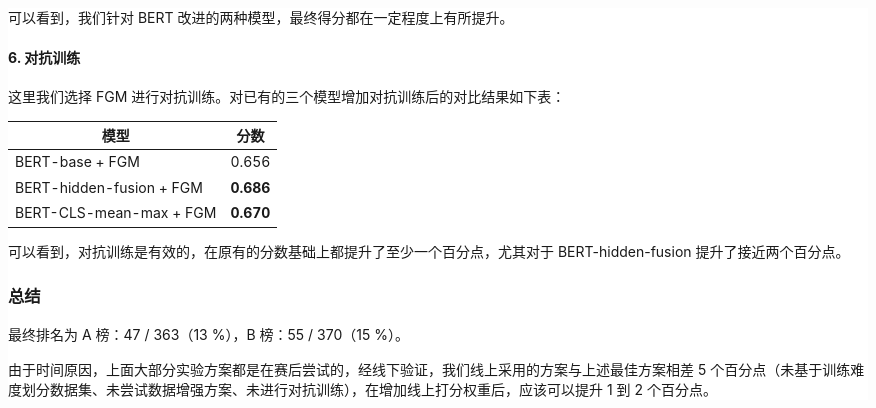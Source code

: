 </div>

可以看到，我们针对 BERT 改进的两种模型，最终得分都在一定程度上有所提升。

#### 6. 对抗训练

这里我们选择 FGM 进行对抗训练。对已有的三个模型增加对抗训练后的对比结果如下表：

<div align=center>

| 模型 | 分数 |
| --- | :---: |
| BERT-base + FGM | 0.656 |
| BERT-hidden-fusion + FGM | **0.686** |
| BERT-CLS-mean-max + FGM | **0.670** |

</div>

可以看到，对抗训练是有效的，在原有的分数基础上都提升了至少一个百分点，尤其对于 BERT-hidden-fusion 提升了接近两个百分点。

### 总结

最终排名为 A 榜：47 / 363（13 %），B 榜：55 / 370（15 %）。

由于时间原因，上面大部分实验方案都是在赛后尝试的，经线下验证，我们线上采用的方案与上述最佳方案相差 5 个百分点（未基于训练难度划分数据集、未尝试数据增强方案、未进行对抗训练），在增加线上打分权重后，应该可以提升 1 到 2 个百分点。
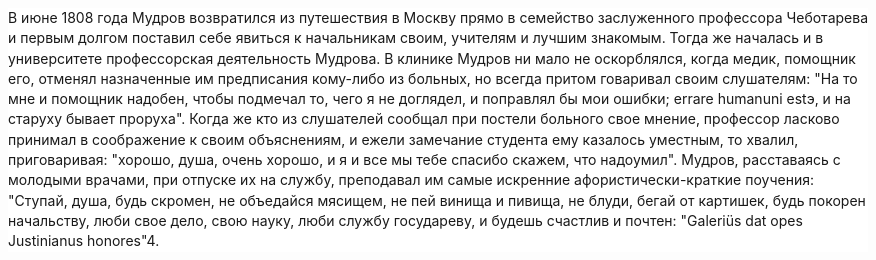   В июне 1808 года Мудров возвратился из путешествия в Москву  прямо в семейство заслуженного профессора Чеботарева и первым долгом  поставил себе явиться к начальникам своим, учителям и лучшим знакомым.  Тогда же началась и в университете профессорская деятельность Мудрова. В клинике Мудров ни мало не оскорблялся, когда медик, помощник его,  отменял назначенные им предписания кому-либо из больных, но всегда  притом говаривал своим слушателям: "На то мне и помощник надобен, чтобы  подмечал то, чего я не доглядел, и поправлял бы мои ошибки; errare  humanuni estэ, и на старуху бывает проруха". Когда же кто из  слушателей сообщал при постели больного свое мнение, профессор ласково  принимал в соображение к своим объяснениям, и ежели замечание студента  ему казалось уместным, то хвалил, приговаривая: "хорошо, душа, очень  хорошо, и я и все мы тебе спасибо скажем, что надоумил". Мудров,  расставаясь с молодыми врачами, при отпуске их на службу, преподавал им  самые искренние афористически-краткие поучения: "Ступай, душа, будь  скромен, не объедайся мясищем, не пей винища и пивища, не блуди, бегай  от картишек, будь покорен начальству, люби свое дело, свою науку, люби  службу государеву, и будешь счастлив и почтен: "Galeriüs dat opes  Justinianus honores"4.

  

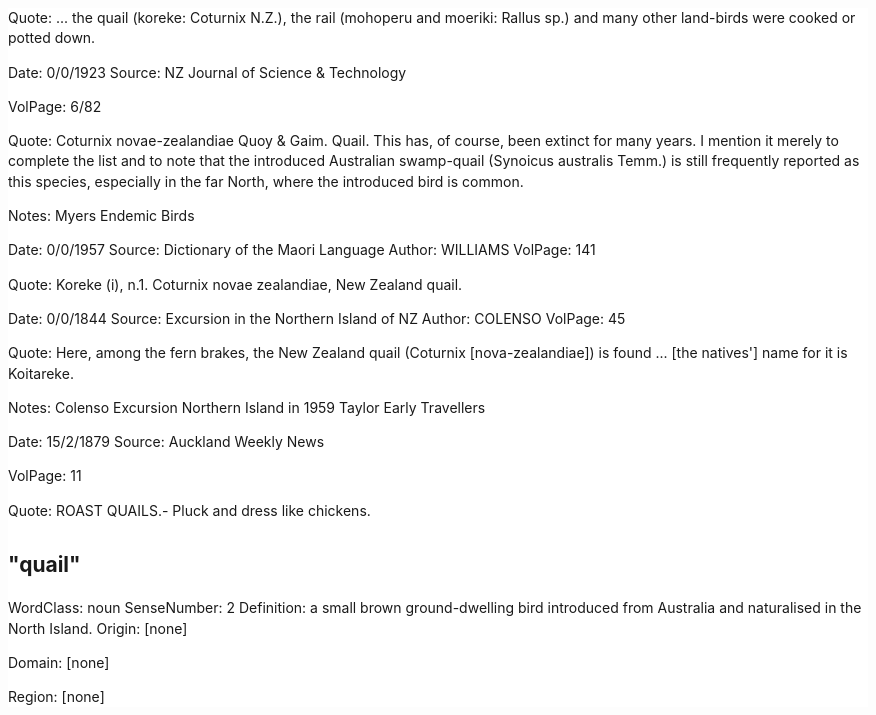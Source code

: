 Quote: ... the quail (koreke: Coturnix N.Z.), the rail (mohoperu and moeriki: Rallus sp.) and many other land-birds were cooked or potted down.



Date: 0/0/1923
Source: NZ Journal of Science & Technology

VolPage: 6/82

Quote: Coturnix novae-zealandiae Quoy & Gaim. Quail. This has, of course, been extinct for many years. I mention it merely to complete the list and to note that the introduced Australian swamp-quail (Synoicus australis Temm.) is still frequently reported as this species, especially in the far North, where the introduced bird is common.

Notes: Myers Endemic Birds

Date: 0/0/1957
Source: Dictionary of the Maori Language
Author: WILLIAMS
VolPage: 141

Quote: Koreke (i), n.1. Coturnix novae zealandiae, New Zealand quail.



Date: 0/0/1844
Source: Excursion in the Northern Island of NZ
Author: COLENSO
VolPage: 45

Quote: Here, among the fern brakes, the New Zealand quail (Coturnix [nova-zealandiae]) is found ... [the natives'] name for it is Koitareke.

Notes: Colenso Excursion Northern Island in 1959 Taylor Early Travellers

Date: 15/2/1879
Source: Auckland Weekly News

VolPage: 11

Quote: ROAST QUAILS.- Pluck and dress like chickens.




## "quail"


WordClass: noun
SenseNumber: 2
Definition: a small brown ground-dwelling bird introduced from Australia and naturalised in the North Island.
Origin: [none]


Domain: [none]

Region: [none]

* **Activity**
Nothing but the lines from the beginning of the material through the line with "1 到 2 个百分点。" should appear, printed exactly, with no pictures among them.

* **Completed exercise**
Source code

: </div>

可以看到，我们针对 BERT 改进的两种模型，最终得分都在一定程度上有所提升。

#### 6. 对抗训练

这里我们选择 FGM 进行对抗训练。对已有的三个模型增加对抗训练后的对比结果如下表：

<div align=center>

| 模型 | 分数 |
| --- | :---: |
| BERT-base + FGM | 0.656 |
| BERT-hidden-fusion + FGM | **0.686** |
| BERT-CLS-mean-max + FGM | **0.670** |

</div>

可以看到，对抗训练是有效的，在原有的分数基础上都提升了至少一个百分点，尤其对于 BERT-hidden-fusion 提升了接近两个百分点。

### 总结

最终排名为 A 榜：47 / 363（13 %），B 榜：55 / 370（15 %）。

由于时间原因，上面大部分实验方案都是在赛后尝试的，经线下验证，我们线上采用的方案与上述最佳方案相差 5 个百分点（未基于训练难度划分数据集、未尝试数据增强方案、未进行对抗训练），在增加线上打分权重后，应该可以提升 1 到 2 个百分点。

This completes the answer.